I am sure you can imagine the shock of finding this when I arrived home at 8.30am after a 2am flight and no sleep for about 24hours....



Our gardener chased my new friend around the roof for about an hour and then finally anchored him out another hole.



then YANKED it out of the roof



the iguana was not very happy, it was making some very horrific noises!



this is the hole he was dragged out of



The gardner (back) passed it over to his mate here, they came back to show me it was dead and that said they'd be cooking it up if i would like to come and join them in the feasting...i declined



A tokay gecko found in our loungeroom the same day (we also have a bigger one in our bedroom!) - type of gecko, much bigger than the ones you see running everywhere. These are the ones that make the noise "eh yeh"

----------


## jandajoy

All good tucker mate.

----------


## dirtydog

The little one is a *Tokay Gecko*.

----------


## jandajoy

It's a bit confusing cos it's Sir Wilson's mate, 
sir Wilson claims to live in LOS.

I wonder if it's Sir Wilsons' what lives in Indo.

that regal simian bloke what's not here any more.    :Smile:

----------


## artist

Hit a big bastard near Chaksongsao on the motorway and it really screwed up my bumper. These lizards will eat chickens or small dogs.

----------


## kingwilly

Or even small children ( they have a young boy of about 5 so mum was not impressed ) 

JJ, nothing confusing, friend of mine, naught to do with monkeys.

----------


## kingwilly

Forget changchong sao, I've seen those buggers in Lumpini park and down the klongs near soi 10 sukhumvit road, bigger even.

----------


## Bettyboo

You wouldn't want to come home to that in your home. We've probably all seen ones much bigger, but still, in your house... no thanks!




> Hit a big bastard near Chaksongsao on the motorway and it really screwed up my bumper. These lizards will eat chickens or *small dogs*.


Any chance it could eat my neighbour's noisy smallish dog:

----------


## Bettyboo

> Forget changchong sao, I've seen those buggers in Lumpini park and down the klongs near soi 10 sukhumvit road, bigger even.


On the Perhention Islands, I saw one that must have been two metres (that was 20 years ago, so the bugger is probably a lot bigger by now  :Smile: )

----------


## terry57

Shite Willy, just like the old race horse goanna back here in Oz.

----------


## thehighlander959

Go to the island of Komodo in Indonesia. 
They will even chase you down. Don,t go out at night there either because you might be on the menu.

----------


## dirk diggler

Did anyone else think at first that this was some kind of dead human/mutant/monster/zombie arm? My first impression was 'WTF IS THAT?'

----------


## Rural Surin

> Go to the island of Komodo in Indonesia. 
> They will even chase you down. Don,t go out at night there either because you might be on the menu.

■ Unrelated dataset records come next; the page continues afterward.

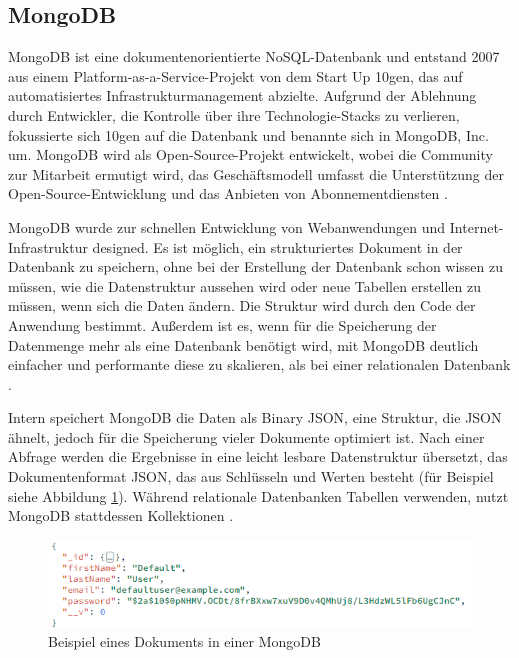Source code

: \subsection{MongoDB}
MongoDB ist eine dokumentenorientierte NoSQL-Datenbank und entstand 2007 aus einem Platform-as-a-Service-Projekt von dem Start Up 10gen, das auf automatisiertes Infrastrukturmanagement abzielte. 
Aufgrund der Ablehnung durch Entwickler, die Kontrolle über ihre Technologie-Stacks zu verlieren, fokussierte sich 10gen auf die Datenbank und benannte sich in MongoDB, Inc. um. 
MongoDB wird als Open-Source-Projekt entwickelt, wobei die Community zur Mitarbeit ermutigt wird, das Geschäftsmodell umfasst die Unterstützung der Open-Source-Entwicklung und das Anbieten von Abonnementdiensten \cite[S.5 f.]{Banker2016MongoDB}.

MongoDB wurde zur schnellen Entwicklung von Webanwendungen und Internet-Infrastruktur designed. 
Es ist möglich, ein strukturiertes Dokument in der Datenbank zu speichern, ohne bei der Erstellung der Datenbank schon wissen zu müssen, wie die Datenstruktur aussehen wird oder neue Tabellen erstellen zu müssen, wenn sich die Daten ändern. 
Die Struktur wird durch den Code der Anwendung bestimmt. Außerdem ist es, wenn für die Speicherung der Datenmenge mehr als eine Datenbank benötigt wird, mit MongoDB deutlich einfacher und performante diese zu skalieren, als bei einer relationalen Datenbank \cite[S.4 ff.]{Banker2016MongoDB}. 

Intern speichert MongoDB die Daten als Binary \ac{JSON}, eine Struktur, die JSON ähnelt, jedoch für die Speicherung vieler Dokumente optimiert ist. 
Nach einer Abfrage werden die Ergebnisse in eine leicht lesbare Datenstruktur übersetzt, das Dokumentenformat JSON, das aus Schlüsseln und Werten besteht (für Beispiel siehe Abbildung \ref{MongoDB_Document}). 
Während relationale Datenbanken Tabellen verwenden, nutzt MongoDB stattdessen Kollektionen \cite[S.7]{Banker2016MongoDB}.

\begin{figure}[h]
    \centering
    \includegraphics[clip,width=0.z5\linewidth]{images/MongoDB_Document.png}
    \caption[Beispiel eines Dokuments in einer MongoDB]{Beispiel eines Dokuments in einer MongoDB}
    \label{MongoDB_Document}
\end{figure}


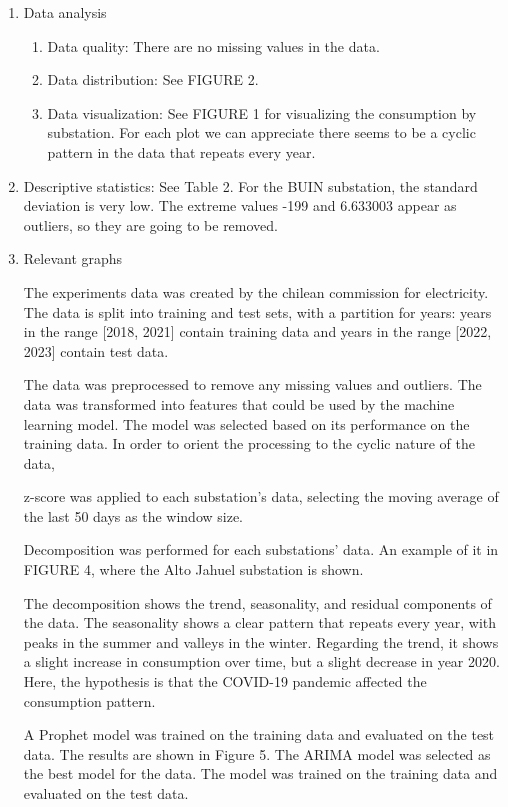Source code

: \documentclass{ieeeaccess}
\begin{document}
\begin{enumerate}
    \item Data analysis
    \begin {enumerate}
        \item {Data quality}: There are no missing values in the data.
        \item Data distribution: See FIGURE 2. 
        \item Data visualization: See FIGURE 1 for visualizing the consumption by substation. For each plot we can appreciate there seems to be a cyclic pattern in the data that repeats every year.
    \end{enumerate}
    \item Descriptive statistics: See Table 2. For the BUIN substation, the standard
    deviation is very low. The extreme values -199 and 6.633003 appear as outliers, so they are going to be removed.
    \item Relevant graphs

The experiments data was created by the chilean commission for electricity.
The data is split into training and test sets, with a partition for years: years in the range [2018, 2021] contain training data and years in the range [2022, 2023] contain test data.

The data was preprocessed to remove any missing values and outliers. The data was transformed into features that could be used by the machine learning model.
The model was selected based on its performance on the training data. In order to orient the processing to the cyclic nature of the data,

z-score was applied to each substation's data, selecting the moving average of the last 50 days as the window size.

Decomposition was performed for each substations' data. An example of it in FIGURE 4, where the Alto Jahuel substation is shown.

The decomposition shows the trend, seasonality, and residual components of the data.
The seasonality shows a clear pattern that repeats every year, with peaks in the summer and valleys in the winter.
Regarding the trend, it shows a slight increase in consumption over time, but a slight decrease in year 2020. Here, the hypothesis is that the COVID-19 pandemic affected the consumption pattern.

A Prophet model was trained on the training data and evaluated on the test data. The results are shown in Figure 5.
The ARIMA model was selected as the best model for the data. The model was trained on the training data and evaluated on the test data.


\end{enumerate}
\end{document}
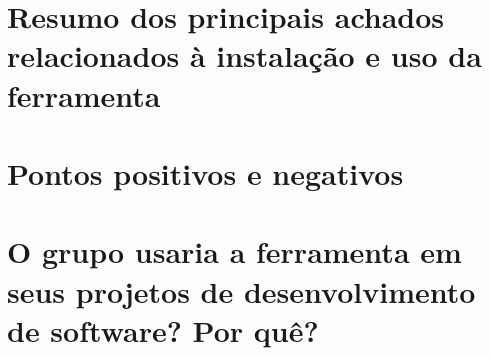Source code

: \section{Resumo dos principais achados relacionados à instalação e uso da ferramenta}
\section{Pontos positivos e negativos}
\section{O grupo usaria a ferramenta em seus projetos de desenvolvimento de software? Por quê?}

Yes...and they're 10 times the size of the little rascal that invaded Willy's abode. The real monsters on Komodo are not to be fvcked with - curiosity kills the cat.

----------


## Bettyboo

> Did anyone else think at first that this was some kind of dead human/mutant/monster/zombie arm? My first impression was 'WTF IS THAT?


Yep. The thread pics lead in nicely.  :Smile:

----------


## kingwilly

> Yes...and they're 10 times the size of the little rascal that invaded Willy's abode. The real monsters on Komodo are not to be fvcked with - curiosity kills the cat.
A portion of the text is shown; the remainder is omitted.